Philippe Généreux, MD (Morristown Medical Center, NJ), one of the PARTNER 3 investigators, was encouraged by the 7-year data.

“We were all wondering if there was a difference in valve durability and reintervention,” he said. “This should be very reassuring for patients. We now have data up to 7 years to say that both therapies offer similar results. The rate of reintervention was low and everything was comparable. For me, I think it’s good news for the field in general.”

Valve Thrombosis, Not BVF, Higher

Speaking during the late-breaking clinical trials session, Stefan Blankenberg, MD (University Heart & Vascular Center, Hamburg, Germany), said the long-term analysis is important to confirm the sustainability and durability of TAVI in the low-risk population.

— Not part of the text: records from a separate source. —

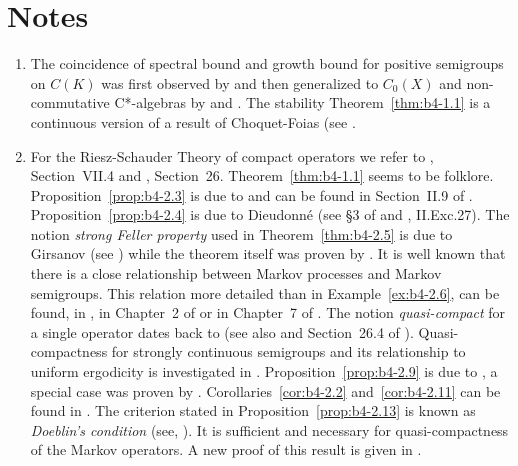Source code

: \section*{Notes}
\begin{enumerate}[label=\emph{Section 4.\arabic*:}, wide, itemsep=1ex]

\item
 The coincidence of spectral bound and growth bound for positive semigroups on $C(K)$ was first observed by \textcite{derndinger:1980} and then generalized to $C_0(X)$ and non-commutative C*-algebras by \textcite{battydavies:1983} and \textcite{grohneubrander:1981}. 
The stability Theorem~\ref{thm:b4-1.1} is a continuous version of a result of Choquet-Foias (see 
\textcite[V.8.8]{schaefer:1974}.

\item
 For the Riesz-Schauder Theory of compact operators we refer to \textcite{dunfordschwartz:1958}, Section~VII.4 and \textcite{pietsch:1978}, Section~26. 
Theorem~\ref{thm:b4-1.1} seems to be folklore. Proposition~\ref{prop:b4-2.3} is due to \textcite{grothendieck:1953} and can be found in Section~II.9 of \textcite{schaefer:1974}. Proposition~\ref{prop:b4-2.4} is due to Dieudonné (see §3 of \textcite{grothendieck:1953} and \textcite{schaefer:1974}, II.Exc.27). The notion \emph{strong Feller property} used in Theorem~\ref{thm:b4-2.5} is due to Girsanov (see \textcite{dynkin:1965}) while the theorem itself was proven by \textcite{davies:1982}. 
It is well known that there is a close relationship between Markov processes and Markov semigroups. 
This relation more detailed than in Example~\ref{ex:b4-2.6}, can be found, \eg in \textcite{dynkin:1965}, in Chapter~2 of \textcite{vancasteren:1985} or in Chapter~7 of \textcite{lamperti:1977}. 
The notion \emph{quasi-compact} for a single operator dates back to \textcite{eberlein:1948} (see also \textcite{yosidakakutani:1941} and Section~26.4 of \textcite{pietsch:1978}). 
Quasi-compactness for strongly continuous semigroups and its relationship to uniform ergodicity is investigated in \textcite{lin:1975}. 
Proposition~\ref{prop:b4-2.9} is due to \textcite{voigt:1980}, a special case was proven by \textcite{vidav:1970}. 
Corollaries~\ref{cor:b4-2.2} and~\ref{cor:b4-2.11} can be found in   \textcite{greiner:1984}.
The criterion stated in Proposition~\ref{prop:b4-2.13} is known as \emph{Doeblin's condition} (see, \eg \textcite{yosidakakutani:1941}). It is sufficient and
necessary for quasi-compactness of the Markov operators. 
A new proof of this result is given in \textcite{lotz:1981}.


\end{enumerate}
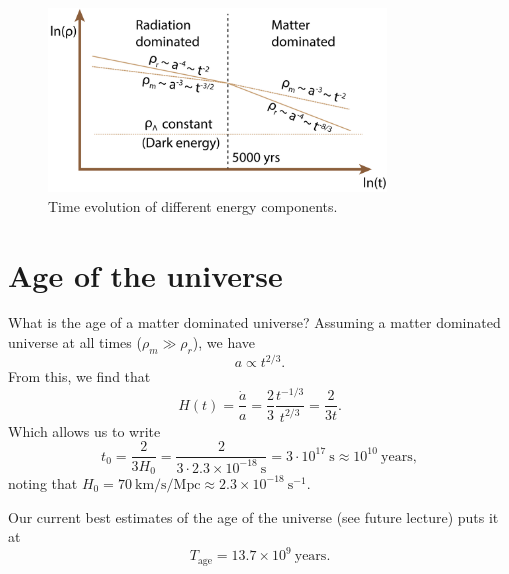 \documentclass[a4paper,12pt]{article}
\theoremstyle{remark}
\newcommand{\mrm}[1]{\mathrm{#1}}
\renewcommand{\=}[1]{\stackrel{#1}{=}} %
\theoremstyle{plain}
\theoremstyle{definition}
\begin{document}
\begin{figure}[t]
\begin{center}
    \includegraphics*[angle=0,width=0.8\textwidth]{img/time_evolution.png}
    \caption[Insert text]{Time evolution of different energy components.}
\label{fig:time_evolution}
\end{center}
\end{figure}

\section{Age of the universe}
What is the age of a matter dominated universe? Assuming a matter dominated universe at all times ($\rho _m \gg \rho _r$), we have
\begin{equation}
a \propto t^{2/3}.
\end{equation}
From this, we find that
\begin{equation}
H(t) = \frac{\dot{a}}{a} = \frac{2}{3}\frac{t^{-1/3}}{t^{2/3}} = \frac{2}{3t}.
\end{equation}
Which allows us to write
\begin{equation}
t_0 = \frac{2}{3H_0} = \frac{2}{3 \cdot 2.3 \times 10^{-18} \:\mrm{s}} = 3\cdot10^{17} \:\mrm{s} \approx 10^{10} \:\mrm{years},
\end{equation}
noting that $H_0 = 70 \:\mrm{km/s/Mpc} \approx 2.3 \times 10^{-18} \:\mrm{s}^{-1}$.

Our current best estimates of the age of the universe (see future lecture) puts it at 
\begin{equation}
T _\mrm{age} = 13.7 \times 10^{9} \:\mrm{years}.
\end{equation}
\end{document}
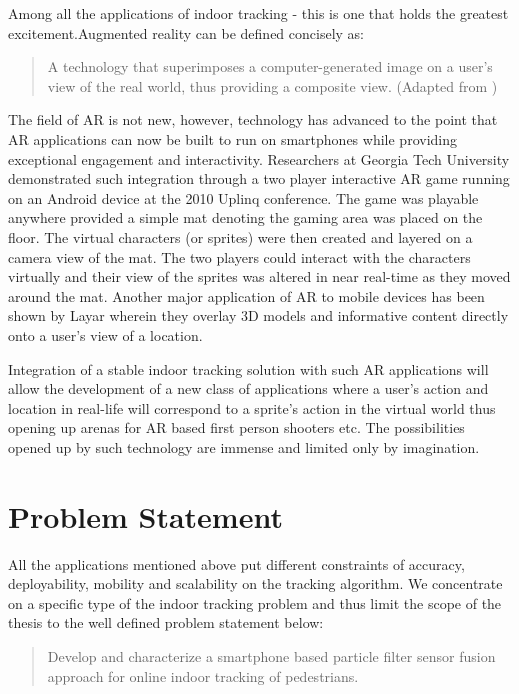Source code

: Among all the applications of indoor tracking - this is one that holds the 
greatest excitement.Augmented reality can be defined concisely as:
\begin{quote}
A technology that superimposes a computer-generated image on a user's view of
the real world, thus providing a composite view. (Adapted from \cite{SciDict})
\end{quote}

The field of AR is not new, however, technology has advanced to the point that
AR applications can now be built to run on smartphones while providing
exceptional engagement and interactivity. Researchers at Georgia Tech University
demonstrated such integration through a two player interactive AR game running
on an Android device at the 2010 Uplinq conference. The game was playable
anywhere provided a simple mat denoting the gaming area was placed on the floor.
The virtual characters (or sprites) were then created and layered on a camera
view of the mat. The two players could interact with the characters virtually
and their view of the sprites was altered in near real-time as they moved around
the mat. Another major application of AR to mobile devices has been shown by 
Layar wherein they overlay 3D models and informative content directly onto 
a user's view of a location. 

Integration of a stable indoor tracking solution with such AR applications will
allow the development of a new class of applications where a user's action and
location in real-life will correspond to a sprite's action in the virtual world
thus opening up arenas for AR based first person shooters etc. The possibilities
opened up by such technology are immense and limited only by imagination.


\section{Problem Statement}
All the applications mentioned above put different constraints of accuracy,
deployability, mobility and scalability on the tracking algorithm. We
concentrate on a specific type of the indoor tracking problem and thus limit
the scope of the thesis to the well defined problem statement below:

\begin{quote}
Develop and characterize a smartphone based particle filter sensor fusion
approach for online indoor tracking of pedestrians. 
\end{quote}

He did urge some caution around the rate of clinical valve thrombosis, which was 2.8% with TAVI and 0.5% with surgery. Between 5 and 7 years, there was one additional case of valve thrombosis in both treatment arms. However, this higher rate of valve thrombosis did not translate into a higher risk of stroke or BVF in the study, said Blankenberg.

To TCTMD, Généreux said the biggest limitation of their data is the disproportionate loss to follow-up with surgery. While the vital status sweep captures some of the patients who died, it doesn’t account for other endpoints, including stroke and rehospitalization.

Mack agreed that this is a drawback of their data, noting that patients in heart valve trials who are treated with surgery are more commonly unavailable as they figure they’ve received usual care and “there’s less enthusiasm on their part to come back for follow-up.”

Investigators are continuing to follow patients in PARTNER 3 for 10 years.